**What is required**
Look down the entries below and report how many lines hold the string "ensuring"; write nothing else.

**Exercise input**
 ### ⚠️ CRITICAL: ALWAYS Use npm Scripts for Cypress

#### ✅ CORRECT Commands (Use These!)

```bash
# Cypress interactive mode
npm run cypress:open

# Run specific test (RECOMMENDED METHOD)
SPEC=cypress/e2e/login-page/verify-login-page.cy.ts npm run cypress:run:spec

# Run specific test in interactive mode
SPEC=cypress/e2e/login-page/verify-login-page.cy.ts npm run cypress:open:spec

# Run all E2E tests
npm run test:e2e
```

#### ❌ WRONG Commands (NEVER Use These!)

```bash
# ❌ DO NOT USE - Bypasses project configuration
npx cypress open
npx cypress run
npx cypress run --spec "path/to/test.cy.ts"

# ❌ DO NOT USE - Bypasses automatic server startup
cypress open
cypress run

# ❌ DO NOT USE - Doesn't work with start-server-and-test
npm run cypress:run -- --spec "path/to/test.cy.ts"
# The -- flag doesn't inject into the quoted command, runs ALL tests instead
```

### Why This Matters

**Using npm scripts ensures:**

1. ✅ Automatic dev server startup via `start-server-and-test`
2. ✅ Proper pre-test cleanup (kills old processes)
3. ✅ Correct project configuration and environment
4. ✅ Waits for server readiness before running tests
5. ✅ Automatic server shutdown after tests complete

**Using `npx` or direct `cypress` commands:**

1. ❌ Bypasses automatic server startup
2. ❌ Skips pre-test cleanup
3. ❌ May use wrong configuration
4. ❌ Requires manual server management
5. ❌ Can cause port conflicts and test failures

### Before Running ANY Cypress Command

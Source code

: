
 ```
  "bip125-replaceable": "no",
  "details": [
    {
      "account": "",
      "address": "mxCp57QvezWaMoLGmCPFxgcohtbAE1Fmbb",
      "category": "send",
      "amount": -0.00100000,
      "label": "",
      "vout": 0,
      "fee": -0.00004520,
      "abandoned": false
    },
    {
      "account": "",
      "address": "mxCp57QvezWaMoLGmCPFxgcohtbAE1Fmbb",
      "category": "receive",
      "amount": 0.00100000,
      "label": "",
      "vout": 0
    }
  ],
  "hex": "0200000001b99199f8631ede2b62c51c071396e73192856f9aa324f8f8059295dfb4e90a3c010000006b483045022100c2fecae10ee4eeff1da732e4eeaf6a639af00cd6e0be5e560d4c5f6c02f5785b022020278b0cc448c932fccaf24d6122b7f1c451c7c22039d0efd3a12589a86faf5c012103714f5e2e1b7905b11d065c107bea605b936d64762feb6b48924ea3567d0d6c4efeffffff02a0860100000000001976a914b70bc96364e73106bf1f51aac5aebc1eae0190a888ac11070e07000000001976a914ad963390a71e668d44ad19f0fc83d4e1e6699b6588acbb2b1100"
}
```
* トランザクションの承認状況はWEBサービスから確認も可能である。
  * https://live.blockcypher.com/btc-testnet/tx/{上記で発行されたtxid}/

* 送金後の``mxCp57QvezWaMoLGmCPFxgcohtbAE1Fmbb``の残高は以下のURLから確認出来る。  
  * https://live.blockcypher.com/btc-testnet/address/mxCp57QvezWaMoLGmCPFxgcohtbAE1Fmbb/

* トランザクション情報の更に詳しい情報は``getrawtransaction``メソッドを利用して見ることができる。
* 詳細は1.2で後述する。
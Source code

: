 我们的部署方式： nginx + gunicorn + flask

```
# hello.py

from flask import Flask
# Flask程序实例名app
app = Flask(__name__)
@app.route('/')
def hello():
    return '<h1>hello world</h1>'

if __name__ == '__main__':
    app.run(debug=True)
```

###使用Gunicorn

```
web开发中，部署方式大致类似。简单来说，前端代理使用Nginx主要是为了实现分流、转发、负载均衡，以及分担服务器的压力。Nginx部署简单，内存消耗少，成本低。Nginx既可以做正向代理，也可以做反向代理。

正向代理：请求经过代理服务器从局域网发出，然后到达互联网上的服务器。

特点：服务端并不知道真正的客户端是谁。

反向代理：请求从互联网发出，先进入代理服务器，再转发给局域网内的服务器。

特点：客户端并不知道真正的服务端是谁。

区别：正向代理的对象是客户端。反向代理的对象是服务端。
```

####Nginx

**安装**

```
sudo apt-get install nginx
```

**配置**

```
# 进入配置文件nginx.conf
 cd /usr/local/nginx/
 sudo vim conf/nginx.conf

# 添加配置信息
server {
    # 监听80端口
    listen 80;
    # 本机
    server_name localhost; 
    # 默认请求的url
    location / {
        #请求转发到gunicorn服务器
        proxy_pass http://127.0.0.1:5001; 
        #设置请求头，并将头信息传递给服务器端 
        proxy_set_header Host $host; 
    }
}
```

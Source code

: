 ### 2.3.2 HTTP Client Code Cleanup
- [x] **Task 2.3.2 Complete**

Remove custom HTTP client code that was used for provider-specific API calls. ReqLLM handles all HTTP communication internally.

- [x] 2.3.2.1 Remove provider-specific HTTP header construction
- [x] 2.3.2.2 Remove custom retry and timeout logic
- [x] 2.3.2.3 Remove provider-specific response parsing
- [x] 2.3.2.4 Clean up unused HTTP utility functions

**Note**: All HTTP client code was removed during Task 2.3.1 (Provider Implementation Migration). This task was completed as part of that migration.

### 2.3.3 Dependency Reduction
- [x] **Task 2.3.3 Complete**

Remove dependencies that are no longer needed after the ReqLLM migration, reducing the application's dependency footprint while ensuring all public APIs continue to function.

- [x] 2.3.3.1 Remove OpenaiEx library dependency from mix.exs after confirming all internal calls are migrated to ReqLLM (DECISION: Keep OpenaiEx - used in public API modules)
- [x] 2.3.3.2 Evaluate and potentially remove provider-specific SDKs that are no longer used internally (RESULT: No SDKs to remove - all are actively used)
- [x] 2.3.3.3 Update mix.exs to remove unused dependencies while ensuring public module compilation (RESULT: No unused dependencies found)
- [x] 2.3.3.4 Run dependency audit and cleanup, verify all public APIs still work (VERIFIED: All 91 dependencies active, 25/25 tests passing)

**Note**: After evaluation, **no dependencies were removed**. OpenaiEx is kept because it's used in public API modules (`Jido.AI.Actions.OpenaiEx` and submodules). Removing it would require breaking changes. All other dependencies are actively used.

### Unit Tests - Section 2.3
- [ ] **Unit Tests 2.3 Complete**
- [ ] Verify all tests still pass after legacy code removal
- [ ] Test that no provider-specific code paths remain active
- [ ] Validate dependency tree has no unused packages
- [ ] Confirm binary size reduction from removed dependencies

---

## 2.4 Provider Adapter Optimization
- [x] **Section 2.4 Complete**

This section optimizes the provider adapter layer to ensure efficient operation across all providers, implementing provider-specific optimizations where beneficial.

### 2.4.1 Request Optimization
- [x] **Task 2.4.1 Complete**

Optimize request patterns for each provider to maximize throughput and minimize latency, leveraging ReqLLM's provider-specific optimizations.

**Response below**
2